__What to produce__. Search the records for "tasks". Report every line where it occurs.

Recorded data START

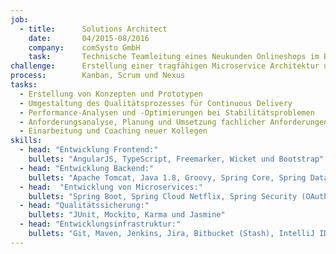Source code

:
 ```yaml
---
job:
  - title:      Solutions Architect
    date:       04/2015-08/2016
    company:    comSysto GmbH
    task:       Technische Teamleitung eines Neukunden Onlineshops im Bereich Telekommunikation 
challenge:      Erstellung einer tragfähigen Microservice Architektur und gleichzeitige Skalierung des Entwicklungsteams
process:        Kanban, Scrum und Nexus
tasks:
  - Erstellung von Konzepten und Prototypen
  - Umgestaltung des Qualitätsprozesses für Continuous Delivery
  - Performance-Analysen und -Optimierungen bei Stabilitätsproblemen
  - Anforderungsanalyse, Planung und Umsetzung fachlicher Anforderungen
  - Einarbeitung und Coaching neuer Kollegen
skills:
  - head: "Entwicklung Frontend:"
    bullets: "AngularJS, TypeScript, Freemarker, Wicket und Bootstrap"
  - head: "Entwicklung Backend:"
    bullets: "Apache Tomcat, Java 1.8, Groovy, Spring Core, Spring Data für Redis, und Hibernate für OracleDB"
  - head:  "Entwicklung von Microservices:" 
    bullets: "Spring Boot, Spring Cloud Netflix, Spring Security (OAuth 2), REST Services mit Spring MVC, Messaging mit RabbitMQ, Docker" 
  - head: "Qualitätssicherung:"
    bullets: "JUnit, Mockito, Karma und Jasmine"
  - head: "Entwicklungsinfrastruktur:"
    bullets: "Git, Maven, Jenkins, Jira, Bitbucket (Stash), IntelliJ IDEA unter macOS"
---
```

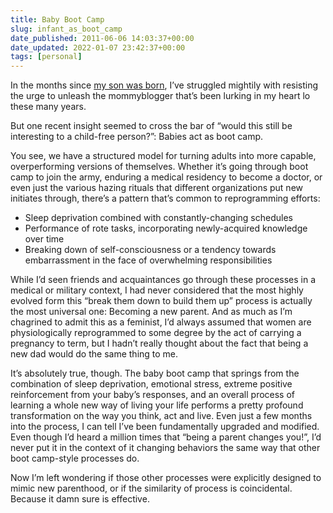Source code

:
 ```yaml
---
title: Baby Boot Camp
slug: infant_as_boot_camp
date_published: 2011-06-06 14:03:37+00:00
date_updated: 2022-01-07 23:42:37+00:00
tags: [personal]
---
```

In the months since [my son was born](/2011/02/18/malcolm_browne_dash/), I’ve struggled mightily with resisting the urge to unleash the mommyblogger that’s been lurking in my heart lo these many years.

But one recent insight seemed to cross the bar of “would this still be interesting to a child-free person?”: Babies act as boot camp.

You see, we have a structured model for turning adults into more capable, overperforming versions of themselves. Whether it’s going through boot camp to join the army, enduring a medical residency to become a doctor, or even just the various hazing rituals that different organizations put new initiates through, there’s a pattern that’s common to reprogramming efforts:

- Sleep deprivation combined with constantly-changing schedules
- Performance of rote tasks, incorporating newly-acquired knowledge over time
- Breaking down of self-consciousness or a tendency towards embarrassment in the face of overwhelming responsibilities

While I’d seen friends and acquaintances go through these processes in a medical or military context, I had never considered that the most highly evolved form this “break them down to build them up” process is actually the most universal one: Becoming a new parent. And as much as I’m chagrined to admit this as a feminist, I’d always assumed that women are physiologically reprogrammed to some degree by the act of carrying a pregnancy to term, but I hadn’t really thought about the fact that being a new dad would do the same thing to me.

It’s absolutely true, though. The baby boot camp that springs from the combination of sleep deprivation, emotional stress, extreme positive reinforcement from your baby’s responses, and an overall process of learning a whole new way of living your life performs a pretty profound transformation on the way you think, act and live. Even just a few months into the process, I can tell I’ve been fundamentally upgraded and modified. Even though I’d heard a million times that “being a parent changes you!”, I’d never put it in the context of it changing behaviors the same way that other boot camp-style processes do.

Now I’m left wondering if those other processes were explicitly designed to mimic new parenthood, or if the similarity of process is coincidental. Because it damn sure is effective.
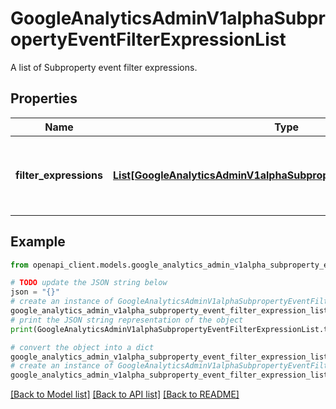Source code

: # GoogleAnalyticsAdminV1alphaSubpropertyEventFilterExpressionList

A list of Subproperty event filter expressions.

## Properties

Name | Type | Description | Notes
------------ | ------------- | ------------- | -------------
**filter_expressions** | [**List[GoogleAnalyticsAdminV1alphaSubpropertyEventFilterExpression]**](GoogleAnalyticsAdminV1alphaSubpropertyEventFilterExpression.md) | Required. Unordered list. A list of Subproperty event filter expressions | [optional] 

## Example

```python
from openapi_client.models.google_analytics_admin_v1alpha_subproperty_event_filter_expression_list import GoogleAnalyticsAdminV1alphaSubpropertyEventFilterExpressionList

# TODO update the JSON string below
json = "{}"
# create an instance of GoogleAnalyticsAdminV1alphaSubpropertyEventFilterExpressionList from a JSON string
google_analytics_admin_v1alpha_subproperty_event_filter_expression_list_instance = GoogleAnalyticsAdminV1alphaSubpropertyEventFilterExpressionList.from_json(json)
# print the JSON string representation of the object
print(GoogleAnalyticsAdminV1alphaSubpropertyEventFilterExpressionList.to_json())

# convert the object into a dict
google_analytics_admin_v1alpha_subproperty_event_filter_expression_list_dict = google_analytics_admin_v1alpha_subproperty_event_filter_expression_list_instance.to_dict()
# create an instance of GoogleAnalyticsAdminV1alphaSubpropertyEventFilterExpressionList from a dict
google_analytics_admin_v1alpha_subproperty_event_filter_expression_list_from_dict = GoogleAnalyticsAdminV1alphaSubpropertyEventFilterExpressionList.from_dict(google_analytics_admin_v1alpha_subproperty_event_filter_expression_list_dict)
```
[[Back to Model list]](../README.md#documentation-for-models) [[Back to API list]](../README.md#documentation-for-api-endpoints) [[Back to README]](../README.md)


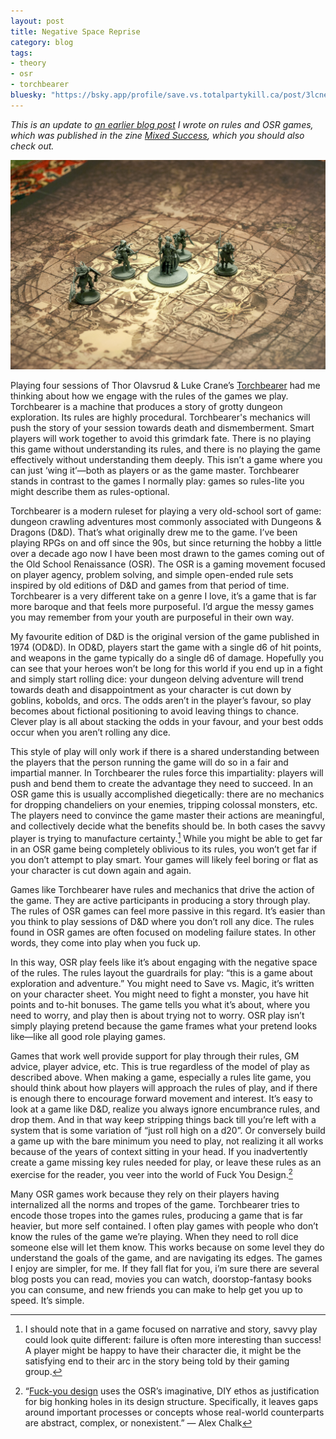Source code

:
 ```yaml
---
layout: post
title: Negative Space Reprise
category: blog
tags:
- theory
- osr
- torchbearer
bluesky: "https://bsky.app/profile/save.vs.totalpartykill.ca/post/3lcne3nlkyk2g"
---
```


_This is an update to [an earlier blog post][ns] I wrote on rules and OSR games, which was published in the zine [Mixed Success][ms], which you should also check out._ 

![Kingdom Death Minis](/assets/img/kingdom-death-kingsman.jpg)

Playing four sessions of Thor Olavsrud & Luke Crane’s [Torchbearer][] had me thinking about how we engage with the rules of the games we play. Torchbearer is a machine that produces a story of grotty dungeon exploration. Its rules are highly procedural. Torchbearer's mechanics will push the story of your session towards death and dismemberment. Smart players will work together to avoid this grimdark fate. There is no playing this game without understanding its rules, and there is no playing the game effectively without understanding them deeply. This isn’t a game where you can just ‘wing it’—both as players or as the game master. Torchbearer stands in contrast to the games I normally play: games so rules-lite you might describe them as rules-optional.

Torchbearer is a modern ruleset for playing a very old-school sort of game: dungeon crawling adventures most commonly associated with Dungeons & Dragons (D&D). That’s what originally drew me to the game. I’ve been playing RPGs on and off since the 90s, but since returning the hobby a little over a decade ago now I have been most drawn to the games coming out of the Old School Renaissance (OSR). The OSR is a gaming movement focused on player agency, problem solving, and simple open-ended rule sets inspired by old editions of D&D and games from that period of time. Torchbearer is a very different take on a genre I love, it’s a game that is far more baroque and that feels more purposeful. I’d argue the messy games you may remember from your youth are purposeful in their own way.

My favourite edition of D&D is the original version of the game published in 1974 (OD&D). In OD&D, players start the game with a single d6 of hit points, and weapons in the game typically do a single d6 of damage. Hopefully you can see that your heroes won’t be long for this world if you end up in a fight and simply start rolling dice: your dungeon delving adventure will trend towards death and disappointment as your character is cut down by goblins, kobolds, and orcs. The odds aren’t in the player’s favour, so play becomes about fictional positioning to avoid leaving things to chance. Clever play is all about stacking the odds in your favour, and your best odds occur when you aren’t rolling any dice.

This style of play will only work if there is a shared understanding between the players that the person running the game will do so in a fair and impartial manner. In Torchbearer the rules force this impartiality: players will push and bend them to create the advantage they need to succeed. In an OSR game this is usually accomplished diegetically: there are no mechanics for dropping chandeliers on your enemies, tripping colossal monsters, etc. The players need to convince the game master their actions are meaningful, and collectively decide what the benefits should be. In both cases the savvy player is trying to manufacture certainty.[^1] While you might be able to get far in an OSR game being completely oblivious to its rules, you won’t get far if you don’t attempt to play smart. Your games will likely feel boring or flat as your character is cut down again and again.

Games like Torchbearer have rules and mechanics that drive the action of the game. They are active participants in producing a story through play. The rules of OSR games can feel more passive in this regard. It’s easier than you think to play sessions of D&D where you don’t roll any dice. The rules found in OSR games are often focused on modeling failure states. In other words, they come into play when you fuck up.

In this way, OSR play feels like it’s about engaging with the negative space of the rules. The rules layout the guardrails for play: “this is a game about exploration and adventure.” You might need to Save vs. Magic, it’s written on your character sheet. You might need to fight a monster, you have hit points and to-hit bonuses. The game tells you what it’s about, where you need to worry, and play then is about trying not to worry. OSR play isn’t simply playing pretend because the game frames what your pretend looks like—like all good role playing games.

Games that work well provide support for play through their rules, GM advice, player advice, etc. This is true regardless of the model of play as described above. When making a game, especially a rules lite game, you should think about how players will approach the rules of play, and if there is enough there to encourage forward movement and interest. It’s easy to look at a game like D&D, realize you always ignore encumbrance rules, and drop them. And in that way keep stripping things back till you’re left with a system that is some variation of “just roll high on a d20”. Or conversely build a game up with the bare minimum you need to play, not realizing it all works because of the years of context sitting in your head. If you inadvertently create a game missing key rules needed for play, or leave these rules as an exercise for the reader, you veer into the world of Fuck You Design.[^2]

Many OSR games work because they rely on their players having internalized all the norms and tropes of the game. Torchbearer tries to encode those tropes into the games rules, producing a game that is far heavier, but more self contained. I often play games with people who don’t know the rules of the game we’re playing. When they need to roll dice someone else will let them know. This works because on some level they do understand the goals of the game, and are navigating its edges. The games I enjoy are simpler, for me. If they fall flat for you, i’m sure there are several blog posts you can read, movies you can watch, doorstop-fantasy books you can consume, and new friends you can make to help get you up to speed. It’s simple.



[^1]: I should note that in a game focused on narrative and story, savvy play could look quite different: failure is often more interesting than success! A player might be happy to have their character die, it might be the satisfying end to their arc in the story being told by their gaming group.

[^2]: “[Fuck-you design][fyd] uses the OSR’s imaginative, DIY ethos as justification for big honking holes in its design structure. Specifically, it leaves gaps around important processes or concepts whose real-world counterparts are abstract, complex, or nonexistent.” — Alex Chalk

[ns]: /blog/negative-space/
[ms]: https://mixed-success.itch.io/issue1
[torchbearer]: /campaigns/torchbearer/
[fyd]: http://todistantlands.blogspot.com/2022/05/fk-you-design.html
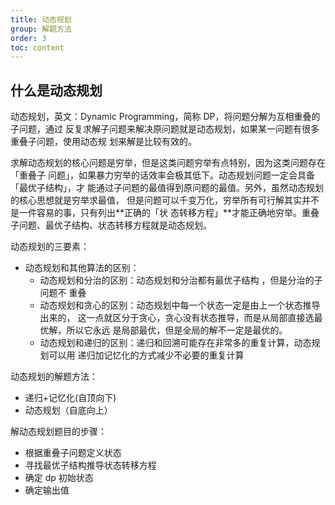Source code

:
 ```yaml
---
title: 动态规划
group: 解题方法
order: 3
toc: content
---
```


## 什么是动态规划

动态规划，英文：Dynamic Programming，简称 DP，将问题分解为互相重叠的子问题，通过
反复求解子问题来解决原问题就是动态规划，如果某一问题有很多重叠子问题，使用动态规
划来解是比较有效的。

求解动态规划的核心问题是穷举，但是这类问题穷举有点特别，因为这类问题存在「重叠子
问题」，如果暴力穷举的话效率会极其低下。动态规划问题一定会具备「最优子结构」，才
能通过子问题的最值得到原问题的最值。另外，虽然动态规划的核心思想就是穷举求最值，
但是问题可以千变万化，穷举所有可行解其实并不是一件容易的事，只有列出**正确的「状
态转移方程」**才能正确地穷举。重叠子问题、最优子结构、状态转移方程就是动态规划。

动态规划的三要素：

- 动态规划和其他算法的区别：
  - 动态规划和分治的区别：动态规划和分治都有最优子结构 ，但是分治的子问题不
    重叠
  - 动态规划和贪心的区别：动态规划中每一个状态一定是由上一个状态推导出来的，
    这一点就区分于贪心，贪心没有状态推导，而是从局部直接选最优解，所以它永远
    是局部最优，但是全局的解不一定是最优的。
  - 动态规划和递归的区别：递归和回溯可能存在非常多的重复计算，动态规划可以用
    递归加记忆化的方式减少不必要的重复计算

动态规划的解题方法：

- 递归+记忆化(自顶向下)
- 动态规划（自底向上）

解动态规划题目的步骤：

- 根据重叠子问题定义状态
- 寻找最优子结构推导状态转移方程
- 确定 dp 初始状态
- 确定输出值
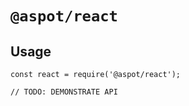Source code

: # `@aspot/react`


## Usage

```
const react = require('@aspot/react');

// TODO: DEMONSTRATE API
```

Recorded data END

__Task answer__.
tasks:
- Performance of rote tasks, incorporating newly-acquired knowledge over time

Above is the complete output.